=== Section Start ===
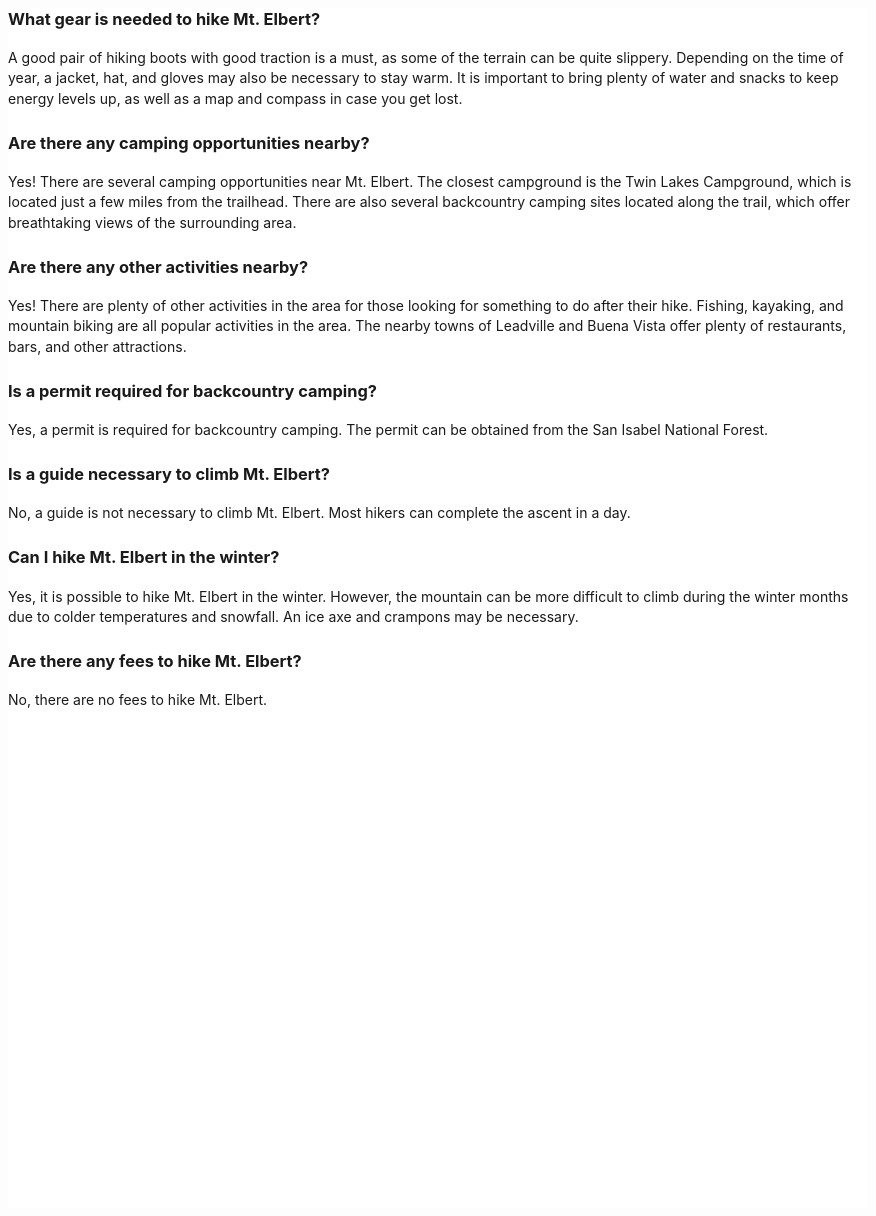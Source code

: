 <h3>What gear is needed to hike Mt. Elbert?</h3>

<p>A good pair of hiking boots with good traction is a must, as some of the terrain can be quite slippery. Depending on the time of year, a jacket, hat, and gloves may also be necessary to stay warm. It is important to bring plenty of water and snacks to keep energy levels up, as well as a map and compass in case you get lost.</p>

<h3>Are there any camping opportunities nearby?</h3>

<p>Yes! There are several camping opportunities near Mt. Elbert. The closest campground is the Twin Lakes Campground, which is located just a few miles from the trailhead. There are also several backcountry camping sites located along the trail, which offer breathtaking views of the surrounding area.</p>

<h3>Are there any other activities nearby?</h3>

<p>Yes! There are plenty of other activities in the area for those looking for something to do after their hike. Fishing, kayaking, and mountain biking are all popular activities in the area. The nearby towns of Leadville and Buena Vista offer plenty of restaurants, bars, and other attractions.</p>

<h3>Is a permit required for backcountry camping?</h3>

<p>Yes, a permit is required for backcountry camping. The permit can be obtained from the San Isabel National Forest.</p>

<h3>Is a guide necessary to climb Mt. Elbert?</h3>

<p>No, a guide is not necessary to climb Mt. Elbert. Most hikers can complete the ascent in a day.</p>

<h3>Can I hike Mt. Elbert in the winter?</h3>

<p>Yes, it is possible to hike Mt. Elbert in the winter. However, the mountain can be more difficult to climb during the winter months due to colder temperatures and snowfall. An ice axe and crampons may be necessary.</p>

<h3>Are there any fees to hike Mt. Elbert?</h3>

<p>No, there are no fees to hike Mt. Elbert.</p>

<div style="position: relative; padding-bottom: 56.25%; overflow: hidden"><iframe src="https://www.youtube.com/embed/vme9tlh4J14" frameborder="0" allow="accelerometer; autoplay; clipboard-write; encrypted-media; gyroscope; picture-in-picture; web-share" allowfullscreen style="position: absolute; top: 0; left: 0; width: 100%; height: 100%;"></iframe>
</div>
=== Section End ===
What you need to do =
The answer should consist only of the lines from the line containing "<h3>Can I hike Mt. Elbert in the winter?</h3>" through the final line of the listing above, reproduced exactly.

Finished exercise =
<h3>Can I hike Mt. Elbert in the winter?</h3>

<p>Yes, it is possible to hike Mt. Elbert in the winter. However, the mountain can be more difficult to climb during the winter months due to colder temperatures and snowfall. An ice axe and crampons may be necessary.</p>

<h3>Are there any fees to hike Mt. Elbert?</h3>

<p>No, there are no fees to hike Mt. Elbert.</p>

<div style="position: relative; padding-bottom: 56.25%; overflow: hidden"><iframe src="https://www.youtube.com/embed/vme9tlh4J14" frameborder="0" allow="accelerometer; autoplay; clipboard-write; encrypted-media; gyroscope; picture-in-picture; web-share" allowfullscreen style="position: absolute; top: 0; left: 0; width: 100%; height: 100%;"></iframe>
</div>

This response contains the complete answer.